Una vittoria che vale doppio, per il morale e per la classifica, ma che lascia anche un pizzico di veleno sulla coda per una decisione arbitrale che ancora non va giù. Raffaele Palladino si presenta ai microfoni di DAZN con il volto disteso di chi sa di aver compiuto un'impresa battendo la Roma di Gasperini, ma non rinuncia a togliersi un sassolino dalla scarpa riguardo all'episodio del gol annullato a Scamacca. Tra l'orgoglio per la prestazione «da Atalanta» e la rivendicazione del lavoro svolto dal suo arrivo, il tecnico nerazzurro analizza a 360 gradi una notte che potrebbe segnare la svolta della stagione.
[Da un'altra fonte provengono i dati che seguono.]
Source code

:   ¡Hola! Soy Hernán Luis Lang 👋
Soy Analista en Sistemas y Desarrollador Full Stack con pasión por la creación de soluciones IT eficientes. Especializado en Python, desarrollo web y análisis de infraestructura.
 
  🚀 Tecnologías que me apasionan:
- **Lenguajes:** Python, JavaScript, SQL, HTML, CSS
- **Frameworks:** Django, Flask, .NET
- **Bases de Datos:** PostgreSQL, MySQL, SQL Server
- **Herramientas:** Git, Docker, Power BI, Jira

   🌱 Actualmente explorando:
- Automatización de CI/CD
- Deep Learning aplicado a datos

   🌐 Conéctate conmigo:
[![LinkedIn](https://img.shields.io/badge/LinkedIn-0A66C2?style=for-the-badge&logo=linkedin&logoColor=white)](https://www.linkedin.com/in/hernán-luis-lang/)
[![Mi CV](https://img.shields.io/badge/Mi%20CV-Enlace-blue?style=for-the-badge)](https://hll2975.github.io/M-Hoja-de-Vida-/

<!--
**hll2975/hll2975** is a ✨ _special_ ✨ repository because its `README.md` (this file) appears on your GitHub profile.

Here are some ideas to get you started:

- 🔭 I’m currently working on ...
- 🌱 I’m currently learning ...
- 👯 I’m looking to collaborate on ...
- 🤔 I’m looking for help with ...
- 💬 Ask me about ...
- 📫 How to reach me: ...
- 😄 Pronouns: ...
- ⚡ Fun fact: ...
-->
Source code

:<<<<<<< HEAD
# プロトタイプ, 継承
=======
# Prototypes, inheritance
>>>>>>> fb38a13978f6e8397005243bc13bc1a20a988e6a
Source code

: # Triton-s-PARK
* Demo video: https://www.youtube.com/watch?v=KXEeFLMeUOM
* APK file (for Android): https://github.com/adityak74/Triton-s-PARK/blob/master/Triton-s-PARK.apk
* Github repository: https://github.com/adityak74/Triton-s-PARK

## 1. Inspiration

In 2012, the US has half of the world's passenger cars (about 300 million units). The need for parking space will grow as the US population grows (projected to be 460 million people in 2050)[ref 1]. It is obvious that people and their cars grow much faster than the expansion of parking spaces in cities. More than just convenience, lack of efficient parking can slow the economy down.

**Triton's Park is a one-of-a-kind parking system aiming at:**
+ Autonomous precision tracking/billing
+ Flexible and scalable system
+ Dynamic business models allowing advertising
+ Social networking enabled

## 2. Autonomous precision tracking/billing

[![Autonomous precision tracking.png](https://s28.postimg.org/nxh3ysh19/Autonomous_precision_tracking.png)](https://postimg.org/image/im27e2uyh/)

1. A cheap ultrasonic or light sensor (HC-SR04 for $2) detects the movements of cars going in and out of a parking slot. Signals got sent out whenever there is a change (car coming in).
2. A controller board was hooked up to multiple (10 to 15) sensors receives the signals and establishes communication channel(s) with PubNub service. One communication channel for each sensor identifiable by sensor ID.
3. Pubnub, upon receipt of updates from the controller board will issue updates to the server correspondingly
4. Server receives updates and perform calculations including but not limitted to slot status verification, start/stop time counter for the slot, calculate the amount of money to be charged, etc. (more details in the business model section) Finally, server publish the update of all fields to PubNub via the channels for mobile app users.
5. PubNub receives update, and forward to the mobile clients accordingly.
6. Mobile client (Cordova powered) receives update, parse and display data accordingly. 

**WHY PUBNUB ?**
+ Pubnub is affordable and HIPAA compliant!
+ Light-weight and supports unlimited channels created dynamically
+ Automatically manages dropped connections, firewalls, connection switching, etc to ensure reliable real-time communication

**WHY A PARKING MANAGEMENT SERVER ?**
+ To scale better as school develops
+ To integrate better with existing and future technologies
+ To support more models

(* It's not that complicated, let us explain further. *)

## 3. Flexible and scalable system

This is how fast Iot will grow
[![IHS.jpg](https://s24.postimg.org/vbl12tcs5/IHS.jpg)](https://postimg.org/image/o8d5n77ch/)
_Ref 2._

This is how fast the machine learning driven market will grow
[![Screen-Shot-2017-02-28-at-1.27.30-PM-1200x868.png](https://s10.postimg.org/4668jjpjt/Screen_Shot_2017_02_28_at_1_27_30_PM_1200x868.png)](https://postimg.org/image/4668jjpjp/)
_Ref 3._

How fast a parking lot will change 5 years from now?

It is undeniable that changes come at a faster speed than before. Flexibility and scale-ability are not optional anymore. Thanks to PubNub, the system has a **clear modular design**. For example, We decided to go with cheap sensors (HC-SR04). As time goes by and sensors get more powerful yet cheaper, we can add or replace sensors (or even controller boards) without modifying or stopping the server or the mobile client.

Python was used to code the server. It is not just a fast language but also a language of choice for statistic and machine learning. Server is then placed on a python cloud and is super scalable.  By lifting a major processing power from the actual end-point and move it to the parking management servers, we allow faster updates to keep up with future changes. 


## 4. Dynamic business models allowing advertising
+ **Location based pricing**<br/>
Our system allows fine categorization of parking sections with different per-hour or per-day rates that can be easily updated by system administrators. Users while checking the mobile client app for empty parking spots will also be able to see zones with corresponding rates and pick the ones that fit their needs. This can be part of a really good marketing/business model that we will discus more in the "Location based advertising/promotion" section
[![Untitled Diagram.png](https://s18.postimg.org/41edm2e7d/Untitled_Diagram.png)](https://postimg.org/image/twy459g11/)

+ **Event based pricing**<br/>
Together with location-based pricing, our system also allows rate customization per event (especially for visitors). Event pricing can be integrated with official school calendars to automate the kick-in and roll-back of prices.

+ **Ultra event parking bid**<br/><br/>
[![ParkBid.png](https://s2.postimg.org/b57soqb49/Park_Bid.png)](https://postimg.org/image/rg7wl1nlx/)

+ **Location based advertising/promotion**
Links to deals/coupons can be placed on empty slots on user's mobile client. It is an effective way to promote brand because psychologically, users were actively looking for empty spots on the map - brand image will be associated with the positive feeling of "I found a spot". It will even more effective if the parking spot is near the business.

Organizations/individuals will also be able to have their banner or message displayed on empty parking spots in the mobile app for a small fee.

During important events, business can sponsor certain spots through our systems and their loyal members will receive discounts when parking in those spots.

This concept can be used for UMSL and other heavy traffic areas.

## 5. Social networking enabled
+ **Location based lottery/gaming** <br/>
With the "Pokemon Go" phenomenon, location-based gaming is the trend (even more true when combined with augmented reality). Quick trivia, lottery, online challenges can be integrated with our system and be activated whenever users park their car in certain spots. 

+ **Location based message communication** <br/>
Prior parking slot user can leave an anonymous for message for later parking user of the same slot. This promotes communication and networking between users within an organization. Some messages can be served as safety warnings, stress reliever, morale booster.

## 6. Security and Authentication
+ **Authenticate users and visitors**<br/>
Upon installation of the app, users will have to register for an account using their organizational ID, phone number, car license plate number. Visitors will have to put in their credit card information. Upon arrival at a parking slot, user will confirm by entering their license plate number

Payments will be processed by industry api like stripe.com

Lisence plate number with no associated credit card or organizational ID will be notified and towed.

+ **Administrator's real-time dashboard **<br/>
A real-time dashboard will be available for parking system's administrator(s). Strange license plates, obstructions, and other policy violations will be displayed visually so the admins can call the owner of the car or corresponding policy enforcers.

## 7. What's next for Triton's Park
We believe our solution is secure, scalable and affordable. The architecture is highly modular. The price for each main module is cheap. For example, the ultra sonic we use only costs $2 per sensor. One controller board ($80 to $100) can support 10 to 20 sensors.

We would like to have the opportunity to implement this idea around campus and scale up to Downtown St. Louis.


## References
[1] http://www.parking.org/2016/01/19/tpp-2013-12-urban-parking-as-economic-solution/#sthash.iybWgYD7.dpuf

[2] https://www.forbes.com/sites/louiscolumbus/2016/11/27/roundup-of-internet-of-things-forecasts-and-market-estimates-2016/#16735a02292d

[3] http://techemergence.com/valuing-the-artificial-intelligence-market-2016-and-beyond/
IL GIALLO DEL GOL ANNULLATO - Il primo pensiero va all'episodio controverso del primo tempo. Palladino, solitamente pacato, questa volta non ci sta: «Non parlo mai degli arbitri, sbagliano loro come sbagliamo noi. Ma non capisco perché sia stato annullato il gol a Scamacca. Il giocatore della Roma prova a fare un controllo, lo sbaglia e ci regala palla: per me il gol era regolarissimo». La critica si sposta poi sulla chiarezza del regolamento: «L'arbitro mi ha detto che la regola è questa, però a noi a inizio campionato spiegano cose diverse. Al di là di questo, resta una serata fantastica, godiamoci la vittoria».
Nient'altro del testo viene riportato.